TRY IT:
The required answer is the data below, restated word for word with images omitted.

SUPPLIED RECORDS:
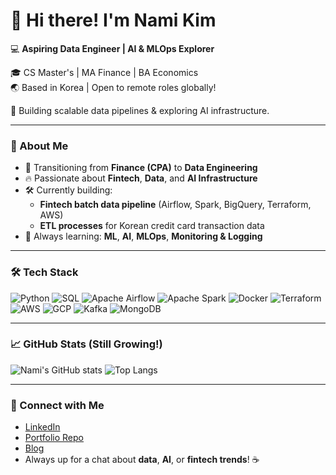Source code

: # 👋 Hi there! I'm Nami Kim

💻 **Aspiring Data Engineer | AI & MLOps Explorer**  

🎓 CS Master's | MA Finance | BA Economics  
🌏 Based in Korea | Open to remote roles globally!  

🔨 Building scalable data pipelines & exploring AI infrastructure.  

---

### 🚀 About Me

- 🧩 Transitioning from **Finance (CPA)** to **Data Engineering**  
- 🔥 Passionate about **Fintech**, **Data**, and **AI Infrastructure**  
- 🛠️ Currently building:  
  - **Fintech batch data pipeline** (Airflow, Spark, BigQuery, Terraform, AWS)  
  - **ETL processes** for Korean credit card transaction data  
- 🎯 Always learning: **ML**, **AI**, **MLOps**, **Monitoring & Logging**  

---

### 🛠️ Tech Stack

![Python](https://img.shields.io/badge/Python-3776AB?style=flat&logo=python&logoColor=white)
![SQL](https://img.shields.io/badge/SQL-003B57?style=flat&logo=sqlite&logoColor=white)
![Apache Airflow](https://img.shields.io/badge/Airflow-017CEE?style=flat&logo=apacheairflow&logoColor=white)
![Apache Spark](https://img.shields.io/badge/Spark-E25A1C?style=flat&logo=apachespark&logoColor=white)
![Docker](https://img.shields.io/badge/Docker-2496ED?style=flat&logo=docker&logoColor=white)
![Terraform](https://img.shields.io/badge/Terraform-7B42BC?style=flat&logo=terraform&logoColor=white)
![AWS](https://img.shields.io/badge/AWS-FF9900?style=flat&logo=amazonaws&logoColor=white)
![GCP](https://img.shields.io/badge/GCP-4285F4?style=flat&logo=googlecloud&logoColor=white)
![Kafka](https://img.shields.io/badge/Kafka-231F20?style=flat&logo=apachekafka&logoColor=white)
![MongoDB](https://img.shields.io/badge/MongoDB-47A248?style=flat&logo=mongodb&logoColor=white)

---

### 📈 GitHub Stats (Still Growing!)

![Nami's GitHub stats](https://github-readme-stats.vercel.app/api?username=namikimlab&show_icons=true&theme=radical)
![Top Langs](https://github-readme-stats.vercel.app/api/top-langs/?username=namikimlab&layout=compact&theme=radical)

---

### 🔗 Connect with Me

- [LinkedIn](https://linkedin.com/in/your-profile)
- [Portfolio Repo](https://github.com/namikimlab)
- [Blog](https://en.namixkim.com/)
- Always up for a chat about **data**, **AI**, or **fintech trends**! ☕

SOLUTION:
Source code

: # 👋 Hi there! I'm Nami Kim

💻 **Aspiring Data Engineer | AI & MLOps Explorer**  

🎓 CS Master's | MA Finance | BA Economics  
🌏 Based in Korea | Open to remote roles globally!  

🔨 Building scalable data pipelines & exploring AI infrastructure.  

---

### 🚀 About Me

- 🧩 Transitioning from **Finance (CPA)** to **Data Engineering**  
- 🔥 Passionate about **Fintech**, **Data**, and **AI Infrastructure**  
- 🛠️ Currently building:  
  - **Fintech batch data pipeline** (Airflow, Spark, BigQuery, Terraform, AWS)  
  - **ETL processes** for Korean credit card transaction data  
- 🎯 Always learning: **ML**, **AI**, **MLOps**, **Monitoring & Logging**  

---

### 🛠️ Tech Stack

![Python](https://img.shields.io/badge/Python-3776AB?style=flat&logo=python&logoColor=white)
![SQL](https://img.shields.io/badge/SQL-003B57?style=flat&logo=sqlite&logoColor=white)
![Apache Airflow](https://img.shields.io/badge/Airflow-017CEE?style=flat&logo=apacheairflow&logoColor=white)
![Apache Spark](https://img.shields.io/badge/Spark-E25A1C?style=flat&logo=apachespark&logoColor=white)
![Docker](https://img.shields.io/badge/Docker-2496ED?style=flat&logo=docker&logoColor=white)
![Terraform](https://img.shields.io/badge/Terraform-7B42BC?style=flat&logo=terraform&logoColor=white)
![AWS](https://img.shields.io/badge/AWS-FF9900?style=flat&logo=amazonaws&logoColor=white)
![GCP](https://img.shields.io/badge/GCP-4285F4?style=flat&logo=googlecloud&logoColor=white)
![Kafka](https://img.shields.io/badge/Kafka-231F20?style=flat&logo=apachekafka&logoColor=white)
![MongoDB](https://img.shields.io/badge/MongoDB-47A248?style=flat&logo=mongodb&logoColor=white)

---

### 📈 GitHub Stats (Still Growing!)

![Nami's GitHub stats](https://github-readme-stats.vercel.app/api?username=namikimlab&show_icons=true&theme=radical)
![Top Langs](https://github-readme-stats.vercel.app/api/top-langs/?username=namikimlab&layout=compact&theme=radical)

---

### 🔗 Connect with Me

- [LinkedIn](https://linkedin.com/in/your-profile)
- [Portfolio Repo](https://github.com/namikimlab)
- [Blog](https://en.namixkim.com/)
- Always up for a chat about **data**, **AI**, or **fintech trends**! ☕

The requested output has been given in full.